LIVERMORE FALLS – When Maynard Veinotte was growing up in the 1940s, he would take his fishing pole and get on his bike every Saturday morning and ride the roads to look for bottles to get movie money for that afternoon.
“I’d do a little fishing and a little bottle hunting,” Veinotte, of Jay, said Friday.
Veinotte, who grew up in Livermore Falls, said the movies cost 10 cents, but you had to get a little extra money to buy some candy to eat and some hard candy to throw at your friends.
His type of movies starred Hopalong Cassidy and Roy Rogers, he said.
Veinotte stood by a row of classic cars dated from the 1930s and 1940s as he and others reminisced about the downtown decades ago.
It was part of a celebration called Main Street, USA, 1946.
There was a mix of past, present and future, as people walked the streets looking at exhibits and chatting.

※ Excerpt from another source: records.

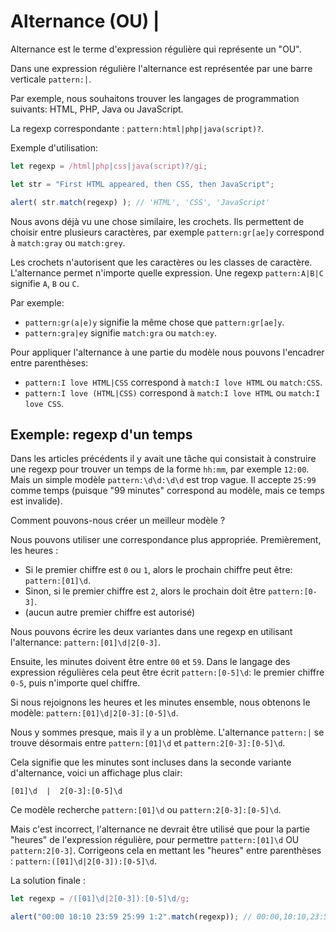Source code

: # Alternance (OU) |

Alternance est le terme d'expression régulière qui représente un "OU".

Dans une expression régulière l'alternance est représentée par une barre verticale `pattern:|`.

Par exemple, nous souhaitons trouver les langages de programmation suivants: HTML, PHP, Java ou JavaScript.

La regexp correspondante : `pattern:html|php|java(script)?`.

Exemple d'utilisation:

```js run
let regexp = /html|php|css|java(script)?/gi;

let str = "First HTML appeared, then CSS, then JavaScript";

alert( str.match(regexp) ); // 'HTML', 'CSS', 'JavaScript'
```

Nous avons déjà vu une chose similaire, les crochets. Ils permettent de choisir entre plusieurs caractères, par exemple `pattern:gr[ae]y` correspond à `match:gray` ou `match:grey`.

Les crochets n'autorisent que les caractères ou les classes de caractère. L'alternance permet n'importe quelle expression. Une regexp `pattern:A|B|C` signifie `A`, `B` ou `C`.

Par exemple:

- `pattern:gr(a|e)y` signifie la même chose que `pattern:gr[ae]y`.
- `pattern:gra|ey` signifie `match:gra` ou `match:ey`.

Pour appliquer l'alternance à une partie du modèle nous pouvons l'encadrer entre parenthèses:
- `pattern:I love HTML|CSS` correspond à `match:I love HTML` ou `match:CSS`.
- `pattern:I love (HTML|CSS)` correspond à `match:I love HTML` ou `match:I love CSS`.

## Exemple: regexp d'un temps

Dans les articles précédents il y avait une tâche qui consistait à construire une regexp pour trouver un temps de la forme `hh:mm`, par exemple `12:00`. Mais un simple modèle `pattern:\d\d:\d\d` est trop vague. Il accepte `25:99` comme temps (puisque "99 minutes" correspond au modèle, mais ce temps est invalide).

Comment pouvons-nous créer un meilleur modèle ?

Nous pouvons utiliser une correspondance plus appropriée. Premièrement, les heures :

- Si le premier chiffre est `0` ou `1`, alors le prochain chiffre peut être: `pattern:[01]\d`.
- Sinon, si le premier chiffre est `2`, alors le prochain doit être `pattern:[0-3]`.
- (aucun autre premier chiffre est autorisé)

Nous pouvons écrire les deux variantes dans une regexp en utilisant l'alternance: `pattern:[01]\d|2[0-3]`.

Ensuite, les minutes doivent être entre `00` et `59`. Dans le langage des expression régulières cela peut être écrit `pattern:[0-5]\d`: le premier chiffre `0-5`, puis n'importe quel chiffre.

Si nous rejoignons les heures et les minutes ensemble, nous obtenons le modèle: `pattern:[01]\d|2[0-3]:[0-5]\d`.

Nous y sommes presque, mais il y a un problème. L'alternance `pattern:|` se trouve désormais entre `pattern:[01]\d` et `pattern:2[0-3]:[0-5]\d`.

Cela signifie que les minutes sont incluses dans la seconde variante d'alternance, voici un affichage plus clair:

```
[01]\d  |  2[0-3]:[0-5]\d
```

Ce modèle recherche `pattern:[01]\d` ou `pattern:2[0-3]:[0-5]\d`.

Mais c'est incorrect, l'alternance ne devrait être utilisé que pour la partie "heures" de l'expression régulière, pour permettre `pattern:[01]\d` OU `pattern:2[0-3]`. Corrigeons cela en mettant les "heures" entre parenthèses : `pattern:([01]\d|2[0-3]):[0-5]\d`.

La solution finale :

```js run
let regexp = /([01]\d|2[0-3]):[0-5]\d/g;

alert("00:00 10:10 23:59 25:99 1:2".match(regexp)); // 00:00,10:10,23:59
```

In 1946, Central Maine Power had advertising touting electricity in homes, men’s and boys’ sweaters cost $3.50, and a year’s subscription to a weekly newspaper was $1.50.
The Dreamland Theater is long gone, but the memories live on.
On Friday, movies were being shown at Murray Hall instead.
People sat in the dark there eating popcorn and watching the stars of the “Our Gang” and “Little Rascals” series act out their antics on the projection screen.
“Its good, really good,” Amber Richards, 11, of Livermore Falls, said as she left the theater. She had just watched the “Follies of 1938.”
Jake Ouellette, 14, of Livermore, walked up Main Street with his friends wearing an Air Force uniform.
He and other students were involved in the 1946 project.
“It’s pretty cool,” he said, as he continued on.
Gary Desjardins stood on the sidewalk and pointed out where the hot spots used to be.
Besides Dreamland Theater, there were a couple of barbershops, a toy shop, drugstores, hardware stores, a bank, furniture stores and food stores. And at one time there were seven barrooms and four cobblers, said Denis Morin, who grew up in Lewiston and now lives in Jay, where his grandfather had lived.
There used to be trees on both sides of the streets.
“It was cozy,” he said. “There was a little bit of everything.”
In a vacant storefront, Livermore Falls eighth-graders showed how they had traveled 164 miles and had tested Androscoggin River water from Livermore Falls to Errol, N.H.
Another group imagined that the town in the year 2065 would have a mall, the “Thunder Theater,” a jail, a three-story Chuck Wagon Restaurant, Club Booty, a clothing store, JC Sports and a bank.
Nelda Bond, 53, of Livermore Falls, sat on a wall and looked over the downtown.
She used to walk three or four miles from Berry Hill in Livermore to the movie theater with a group of friends. The Dreamland closed in the 1970s.
Bond said she used to help her grandmother shop for groceries.
“Everything has changed,” she said, except the bank.
There was a lot less stress back then, she said.
Her grandmother used to ask her to hold her pocketbook and watch her millions, Bond said.
“She’d only have $1 or $2 in it,” Bond said. “But you could buy a lot of groceries with it. I’d go back to those days in a heartbeat. Those were the good days. They really were.”